Nei dieci anni trascorsi è inutile nascondere che la giovane dovette subire le gioie e i dolori di vivere accanto ad una personalità come quella di Picasso: egocentrico, umorale, capace di grande sensibilità ma al tempo stesso violentemente crudo nelle sue affermazioni. La Gilot dal canto suo reagiva a questi atteggiamenti in modo spiazzante: nessuno scoppio d’ira, nessuna scenata di gelosia ma estremo controllo nel lasciare trasparire in pubblico le emozioni. La grande maturità della donna le permise di accostarsi con misura ad un uomo che l’avrebbe potuta distruggere, riuscendo a mantenere (seppur con estrema fatica) la forza di allontanarlo: ciò che aveva unito la coppia era sicuramente la loro affinità mentale che li portava a lunghissime discussioni sull’arte, mentre ciò che la divideva era l’incapacità del pittore di comprendere la necessità di un equilibrio tra le parti. La Gilot riuscì a trascorrere questi dieci anni mantenendo un’estrema devozione verso di lui ma pian piano qualcosa in lei si andò consumando fino ad arrivare alla consapevolezza di voler vivere la propria vita senza dover occuparsi in modo totalizzante degli umori dell’uomo. La personalità di Picasso era talmente ingombrante, infatti, che la Gilot faticò molto per portare avanti la sua carriera di pittrice, sia dal punto di vista pratico che artistico: si esercitava in casa in modo tale da tenere d’occhio anche i bambini (con tutte le interruzioni che potevano conseguirne) e si dedicava maggiormente al disegno cercando di mantenere uno stile indipendente dalle influenze picassiane con cui aveva a che fare così intimamente. Dopo la rottura, Picasso mantenne un primo momento di neutralità che però si sgretolò quasi subito: si impegnò a fare terrà bruciata attorno alla donna sia nella cerchia di amici sia in quella dei mercanti.

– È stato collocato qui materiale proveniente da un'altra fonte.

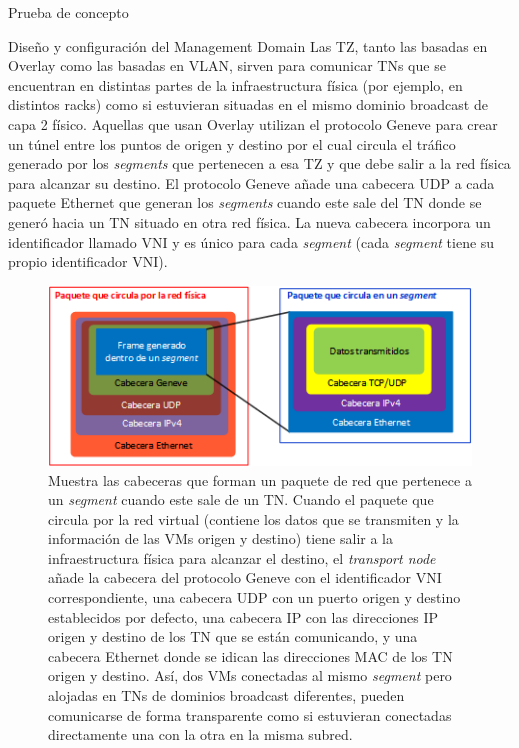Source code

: \begin{section}{Prueba de concepto}
\begin{subsection}{Diseño y configuración del Management Domain}
    Las TZ, tanto las basadas en Overlay como las basadas en VLAN, sirven para comunicar TNs que se encuentran en distintas partes de la infraestructura física (por ejemplo, en distintos racks) como si estuvieran situadas en el mismo dominio broadcast de capa 2 físico. 
    Aquellas que usan Overlay utilizan el protocolo Geneve para crear un túnel entre los puntos de origen y destino por el cual circula el tráfico generado por los \textit{segments} que pertenecen a esa TZ y que debe salir a la red física para alcanzar su destino. El protocolo Geneve añade una cabecera UDP a cada paquete Ethernet que generan los \textit{segments} cuando este sale del TN donde se generó hacia un TN situado en otra red física. La nueva cabecera incorpora un identificador llamado VNI y es único para cada \textit{segment} (cada \textit{segment} tiene su propio identificador VNI). 
    \begin{figure}[h]
      \centering
      \includegraphics[width=1\textwidth]{imaxes/pruebaconcepto/FrameGeneve.png}
      \caption{Muestra las cabeceras que forman un paquete de red que pertenece a un \textit{segment} cuando este sale de un TN. Cuando el paquete que circula por la red virtual (contiene los datos que se transmiten y la información de las VMs origen y destino) tiene salir a la infraestructura física para alcanzar el destino, el \textit{transport node} añade la cabecera del protocolo Geneve con el identificador VNI correspondiente, una cabecera UDP con un puerto origen y destino establecidos por defecto, una cabecera IP con las direcciones IP origen y destino de los TN que se están comunicando, y una cabecera Ethernet donde se idican las direcciones MAC de los TN origen y destino. Así, dos VMs conectadas al mismo \textit{segment} pero alojadas en TNs de dominios broadcast diferentes, pueden comunicarse de forma transparente como si estuvieran conectadas directamente una con la otra en la misma subred.}
      \label{fig:Frame-Geneve-Segment-NSXT}
    \end{figure}

\end{subsection}
\end{section}
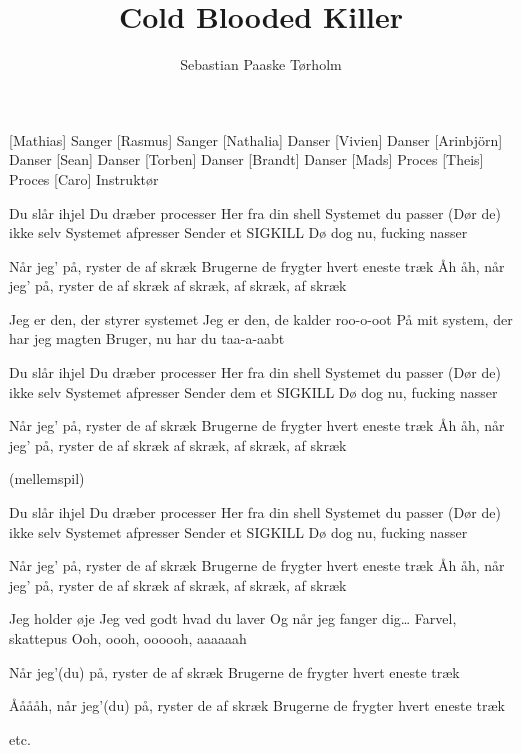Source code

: \documentclass[a4paper,11pt]{article}
\title{Cold Blooded Killer}
\author{Sebastian Paaske Tørholm}
\begin{document}
\maketitle

\begin{roles}
[Mathias] Sanger
[Rasmus] Sanger
[Nathalia] Danser
[Vivien] Danser
[Arinbjörn] Danser
[Sean] Danser
[Torben] Danser
[Brandt] Danser
[Mads] Proces
[Theis] Proces
[Caro] Instruktør
\end{roles}

\begin{song}
%
Du slår ihjel
Du dræber processer
Her fra din shell
Systemet du passer
(Dør de) ikke selv
Systemet afpresser
Sender et SIGKILL
Dø dog nu, fucking nasser

Når jeg’ på, ryster de af skræk
Brugerne de frygter
hvert eneste træk
Åh åh, når jeg’ på, ryster de af skræk
af skræk, af skræk, af skræk

Jeg er den, der styrer systemet
Jeg er den, de kalder roo-o-oot
På mit system, der har jeg magten
Bruger, nu har du taa-a-aabt

Du slår ihjel
Du dræber processer
Her fra din shell
Systemet du passer
(Dør de) ikke selv
Systemet afpresser
Sender dem et SIGKILL
Dø dog nu, fucking nasser

Når jeg’ på, ryster de af skræk
Brugerne de frygter
hvert eneste træk
Åh åh, når jeg’ på, ryster de af skræk
af skræk, af skræk, af skræk

(mellemspil)

Du slår ihjel
Du dræber processer
Her fra din shell
Systemet du passer
(Dør de) ikke selv
Systemet afpresser
Sender et SIGKILL
Dø dog nu, fucking nasser

Når jeg’ på, ryster de af skræk
Brugerne de frygter
hvert eneste træk
Åh åh, når jeg’ på, ryster de af skræk
af skræk, af skræk, af skræk

Jeg holder øje
Jeg ved godt hvad du laver
Og når jeg fanger dig\ldots
Farvel, skattepus 
Ooh, oooh, oooooh, aaaaaah

Når jeg’(du) på, ryster de af skræk
Brugerne de frygter
hvert eneste træk

Ååååh, når jeg’(du) på, ryster de af skræk
Brugerne de frygter
hvert eneste træk

etc.

\end{song}
\end{document}
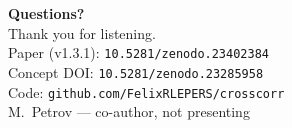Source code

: \documentclass[aspectratio=169,10pt]{beamer}
\begin{document}
\begin{frame}[plain]{}
  \vfill
  \begin{center}
    {\Huge\bfseries Questions?}\\[0.7cm]
    {\large\textcolor{ccdim}{Thank you for listening.}}\\[0.9cm]
    {\small
      Paper (v1.3.1): \texttt{10.5281/zenodo.23402384}\\[4pt]
      Concept DOI: \texttt{10.5281/zenodo.23285958}\\[4pt]
      Code: \texttt{github.com/FelixRLEPERS/crosscorr}\\[4pt]
      M.\ Petrov --- co-author, not presenting}
  \end{center}
  \vfill
\end{frame}
\end{document}
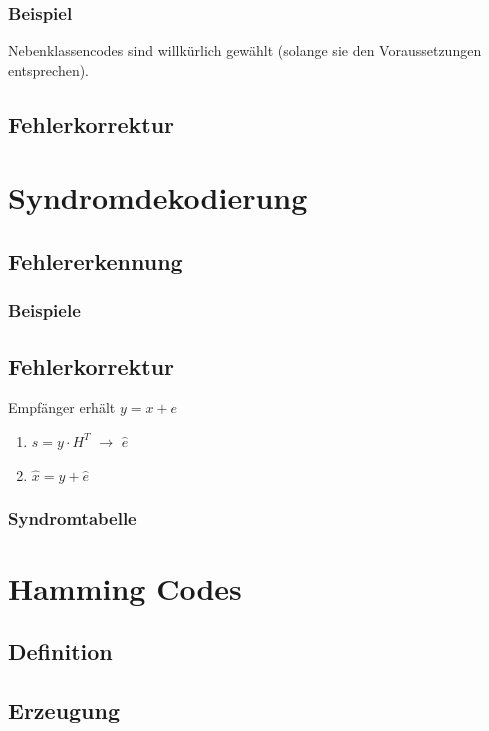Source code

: \subsubsection*{Beispiel}
Nebenklassencodes sind willkürlich gewählt (solange sie den Voraussetzungen entsprechen).
\subsection{Fehlerkorrektur}

\section{Syndromdekodierung}
\subsection{Fehlererkennung}
\subsubsection*{Beispiele}
\subsection{Fehlerkorrektur}
Empfänger erhält $y=x+e$
\begin{enumerate}
\item $s=y\cdot H^T$ $\to$ $\hat{e}$
\item $\hat{x}=y+\hat{e}$
\end{enumerate}
\subsubsection*{Syndromtabelle}

\section{Hamming Codes}
\subsection{Definition}
\subsection{Erzeugung}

La pittrice, infatti, si vide anche rifiutate le proprie opere da alcuni di essi, i quali temevano ritorsioni dello spagnolo. Ovviamente egli osteggiò anche l’uscita di questo libro, denunciandola, ma fortunatamente non ottenne molto poiché il testo venne considerato dai giudici equilibrato e non offensivo.

La copia qui presentata venne regalata dalla Gilot ad “Anna” durante un aperitivo tenutosi a casa della collezionista: all’interno vi è anche una fotografia autografata che ritrae la pittrice insieme ad Aligi Sassu in occasione di una mostra organizzata alla Galleria 32 di Milano nel dicembre del 1965.

È chiaro come Françoise Gilot fu non solo una straordinaria artista ma anche una straordinaria donna: poco più che ragazzina aveva dimostrato una maturità immensa, sopravvivendo da sola in una quotidianità destabilizzante, imparando a trattenere ciò che di preziosissimo nasceva dal rapporto con quell’uomo e lasciando andare le insicurezze che lui stesso cercava di insinuarle. Tale grandiosità fu compresa bene anche dalla stessa collezionista a cui venne regalato questo libro che infatti appuntò nell’ultima pagina del volume una frase tratta dall’opera teatrale “Un nemico del popolo” di Henrik Ibsen “L’uomo più forte è quello che resiste di più da solo.”